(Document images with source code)
-.-.-

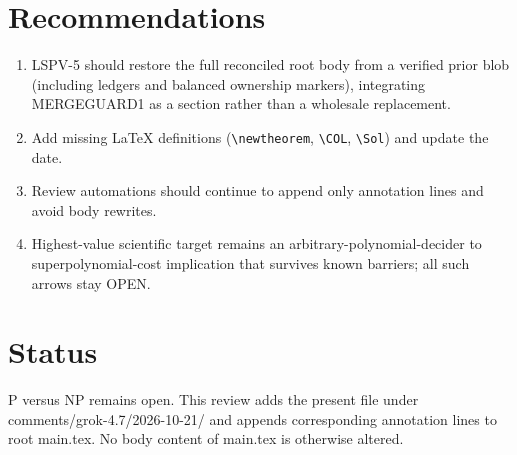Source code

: \documentclass[11pt]{article}
\begin{document}
\section{Recommendations}
\begin{enumerate}
\item LSPV-5 should restore the full reconciled root body from a verified prior blob (including ledgers and balanced ownership markers), integrating MERGEGUARD1 as a section rather than a wholesale replacement.
\item Add missing LaTeX definitions (\texttt{\textbackslash newtheorem}, \texttt{\textbackslash COL}, \texttt{\textbackslash Sol}) and update the date.
\item Review automations should continue to append only annotation lines and avoid body rewrites.
\item Highest-value scientific target remains an arbitrary-polynomial-decider to superpolynomial-cost implication that survives known barriers; all such arrows stay OPEN.
\end{enumerate}

\section{Status}
P versus NP remains open. This review adds the present file under comments/grok-4.7/2026-10-21/ and appends corresponding annotation lines to root main.tex. No body content of main.tex is otherwise altered.

\end{document}
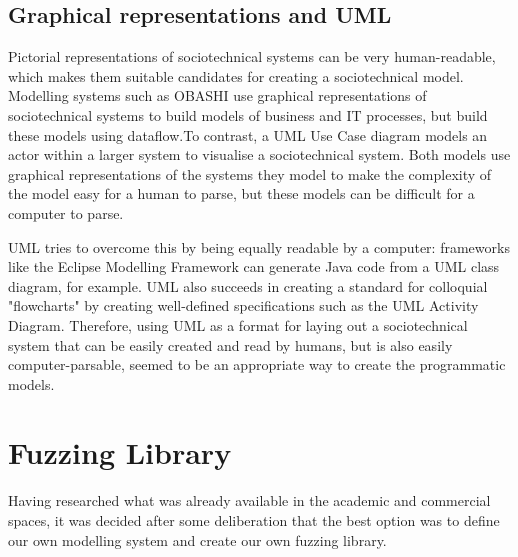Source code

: \subsection{Graphical representations and UML}
\label{pictorial}
Pictorial representations of sociotechnical systems can be very human-readable, which makes them suitable candidates for creating a sociotechnical model. Modelling systems such as OBASHI\cite{ObashiMethodology} use graphical representations of sociotechnical systems to build models of business and IT processes, but build these models using dataflow.To contrast, a UML Use Case diagram\cite{Omg2010} models an actor within a larger system to visualise a sociotechnical system. Both models use graphical representations of the systems they model to make the complexity of the model easy for a human to parse, but these models can be difficult for a computer to parse. \par
UML tries to overcome this by being equally readable by a computer: frameworks like the Eclipse Modelling Framework can generate Java code from a UML class diagram, for example\cite{EMFManual}. UML also succeeds in creating a standard for colloquial "flowcharts" by creating well-defined specifications such as the UML Activity Diagram. Therefore, using UML as a format for laying out a sociotechnical system that can be easily created and read by humans, but is also easily computer-parsable, seemed to be an appropriate way to create the programmatic models.


\section{Fuzzing Library}  
\label{planning_head}
Having researched what was already available in the academic and commercial spaces, it was decided after some deliberation that the best option was to define our own modelling system and create our own fuzzing library. 

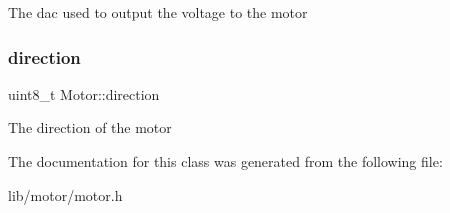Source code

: The dac used to output the voltage to the motor \hypertarget{class_motor_a717a5684a774d01f46c8ae7145158279}{}\label{class_motor_a717a5684a774d01f46c8ae7145158279} 
\subsubsection{\texorpdfstring{direction}{direction}}
{\footnotesize\ttfamily uint8\+\_\+t Motor\+::direction\hspace{0.3cm}{\ttfamily [private]}}

The direction of the motor 

The documentation for this class was generated from the following file\+:\begin{DoxyCompactItemize}
\item 
lib/motor/motor.\+h\end{DoxyCompactItemize}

-.-.-

• [What the exercise asks]
Could you copy each line above exactly as written, minus any pictures?

• [Response]
Source code

: \documentclass[11pt]{article}
\begin{document}
\section{Recommendations}
\begin{enumerate}
\item LSPV-5 should restore the full reconciled root body from a verified prior blob (including ledgers and balanced ownership markers), integrating MERGEGUARD1 as a section rather than a wholesale replacement.
\item Add missing LaTeX definitions (\texttt{\textbackslash newtheorem}, \texttt{\textbackslash COL}, \texttt{\textbackslash Sol}) and update the date.
\item Review automations should continue to append only annotation lines and avoid body rewrites.
\item Highest-value scientific target remains an arbitrary-polynomial-decider to superpolynomial-cost implication that survives known barriers; all such arrows stay OPEN.
\end{enumerate}

\section{Status}
P versus NP remains open. This review adds the present file under comments/grok-4.7/2026-10-21/ and appends corresponding annotation lines to root main.tex. No body content of main.tex is otherwise altered.

\end{document}
Source code

: \subsection{Graphical representations and UML}
\label{pictorial}
Pictorial representations of sociotechnical systems can be very human-readable, which makes them suitable candidates for creating a sociotechnical model. Modelling systems such as OBASHI\cite{ObashiMethodology} use graphical representations of sociotechnical systems to build models of business and IT processes, but build these models using dataflow.To contrast, a UML Use Case diagram\cite{Omg2010} models an actor within a larger system to visualise a sociotechnical system. Both models use graphical representations of the systems they model to make the complexity of the model easy for a human to parse, but these models can be difficult for a computer to parse. \par
UML tries to overcome this by being equally readable by a computer: frameworks like the Eclipse Modelling Framework can generate Java code from a UML class diagram, for example\cite{EMFManual}. UML also succeeds in creating a standard for colloquial "flowcharts" by creating well-defined specifications such as the UML Activity Diagram. Therefore, using UML as a format for laying out a sociotechnical system that can be easily created and read by humans, but is also easily computer-parsable, seemed to be an appropriate way to create the programmatic models.


\section{Fuzzing Library}  
\label{planning_head}
Having researched what was already available in the academic and commercial spaces, it was decided after some deliberation that the best option was to define our own modelling system and create our own fuzzing library. 

Source code

: The dac used to output the voltage to the motor \hypertarget{class_motor_a717a5684a774d01f46c8ae7145158279}{}\label{class_motor_a717a5684a774d01f46c8ae7145158279} 
\subsubsection{\texorpdfstring{direction}{direction}}
{\footnotesize\ttfamily uint8\+\_\+t Motor\+::direction\hspace{0.3cm}{\ttfamily [private]}}

The direction of the motor 

The documentation for this class was generated from the following file\+:\begin{DoxyCompactItemize}
\item 
lib/motor/motor.\+h\end{DoxyCompactItemize}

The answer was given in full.